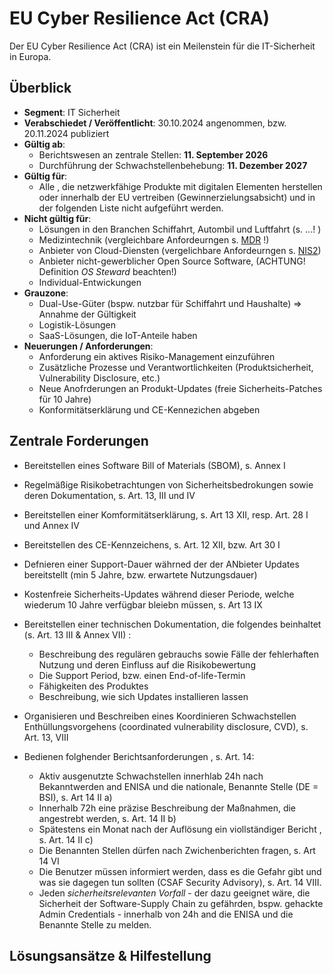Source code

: # EU Cyber Resilience Act (CRA)

Der EU Cyber Resilience Act (CRA) ist ein Meilenstein für die IT-Sicherheit in Europa. 

## Überblick

* **Segment**: IT Sicherheit
* **Verabschiedet / Veröffentlicht**: 30.10.2024 angenommen, bzw. 20.11.2024 publiziert
* **Gültig ab**:
  * Berichtswesen an zentrale Stellen: **11. September 2026**
  * Durchführung der Schwachstellenbehebung: **11. Dezember 2027** 
* **Gültig für**:
  * Alle , die netzwerkfähige Produkte mit digitalen Elementen herstellen oder innerhalb der EU vertreiben (Gewinnerzielungsabsicht) und in der folgenden Liste nicht aufgeführt werden.
* **Nicht gültig für**:
  * Lösungen in den Branchen Schiffahrt, Autombil und Luftfahrt (s. ...! )
  * Medizintechnik (vergleichbare Anfordeurngen s. [MDR](/regmon/mdr.md) !)
  * Anbieter von Cloud-Diensten (vergelichbare Anfordeurngen s. [NIS2](/regmon/nis2))
  * Anbieter nicht-gewerblicher Open Source Software, (ACHTUNG! Definition *OS Steward* beachten!) 
  * Individual-Entwickungen 
* **Grauzone**:
  * Dual-Use-Güter (bspw. nutzbar für Schiffahrt und Haushalte) => Annahme der Gültigkeit
  * Logistik-Lösungen 
  * SaaS-Lösungen, die IoT-Anteile haben
* **Neuerungen / Anforderungen**:
  * Anforderung ein aktives Risiko-Management einzuführen
  * Zusätzliche Prozesse und Verantwortlichkeiten (Produktsicherheit, Vulnerability Disclosure, etc.)
  * Neue Anofrderungen an Produkt-Updates (freie Sicherheits-Patches für 10 Jahre)
  * Konformitätserklärung und CE-Kennezichen abgeben



## Zentrale Forderungen

* Bereitstellen eines Software Bill of Materials (SBOM), s. Annex I

* Regelmäßige Risikobetrachtungen von Sicherheitsbedrokungen sowie deren Dokumentation, s. Art. 13, III und IV

* Bereitstellen einer Komformitätserklärung, s. Art 13 XII, resp. Art. 28 I und Annex IV

* Bereitstellen des CE-Kennzeichens, s. Art. 12 XII, bzw. Art 30 I

* Defnieren einer Support-Dauer währned der der ANbieter Updates bereitstellt (min 5 Jahre, bzw. erwartete Nutzungsdauer) 

* Kostenfreie Sicherheits-Updates während dieser Periode, welche wiederum 10 Jahre verfügbar bleiebn müssen, s. Art 13 IX

* Bereitstellen einer technischen Dokumentation, die folgendes beinhaltet (s. Art. 13 III & Annex VII) :

  * Beschreibung des regulären gebrauchs sowie Fälle der fehlerhaften Nutzung und deren Einfluss auf die Risikobewertung
  * Die Support Period, bzw. einen End-of-life-Termin 
  * Fähigkeiten des Produktes 
  * Beschreibung, wie sich Updates installieren lassen

* Organisieren und Beschreiben eines Koordinieren Schwachstellen Enthüllungsvorgehens (coordinated vulnerability disclosure, CVD), s. Art. 13, VIII

* Bedienen folghender Berichtsanforderungen , s. Art. 14:

  * Aktiv ausgenutzte Schwachstellen innerhlab 24h nach Bekanntwerden and ENISA und die nationale, Benannte Stelle (DE = BSI), s. Art 14 II a)
  * Innerhalb 72h eine präzise Beschreibung der Maßnahmen, die angestrebt werden, s. Art. 14 II b)
  * Spätestens ein Monat nach der Auflösung ein viollständiger Bericht , s. Art. 14 II c)
  * Die Benannten Stellen dürfen nach Zwichenberichten fragen, s. Art 14 VI
  * Die Benutzer müssen informiert werden, dass es die Gefahr gibt und was sie dagegen tun sollten (CSAF Security Advisory), s. Art. 14 VIII.
  * Jeden *sicherheitsrelevanten Vorfall* - der dazu geeignet wäre, die Sicherheit der Software-Supply Chain zu gefährden, bspw. gehackte Admin Credentials - innerhalb  von 24h and die ENISA und die Benannte Stelle zu melden.

  

## Lösungsansätze & Hilfestellung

■ Task prompt: Only the lines above from the one with "für 10 Jahre)" through the one with "bzw. erwartete Nutzungsdauer)" should be duplicated, character for character.

■ Response box:
  * Neue Anofrderungen an Produkt-Updates (freie Sicherheits-Patches für 10 Jahre)
  * Konformitätserklärung und CE-Kennezichen abgeben



## Zentrale Forderungen

* Bereitstellen eines Software Bill of Materials (SBOM), s. Annex I

* Regelmäßige Risikobetrachtungen von Sicherheitsbedrokungen sowie deren Dokumentation, s. Art. 13, III und IV

* Bereitstellen einer Komformitätserklärung, s. Art 13 XII, resp. Art. 28 I und Annex IV

* Bereitstellen des CE-Kennzeichens, s. Art. 12 XII, bzw. Art 30 I

* Defnieren einer Support-Dauer währned der der ANbieter Updates bereitstellt (min 5 Jahre, bzw. erwartete Nutzungsdauer) 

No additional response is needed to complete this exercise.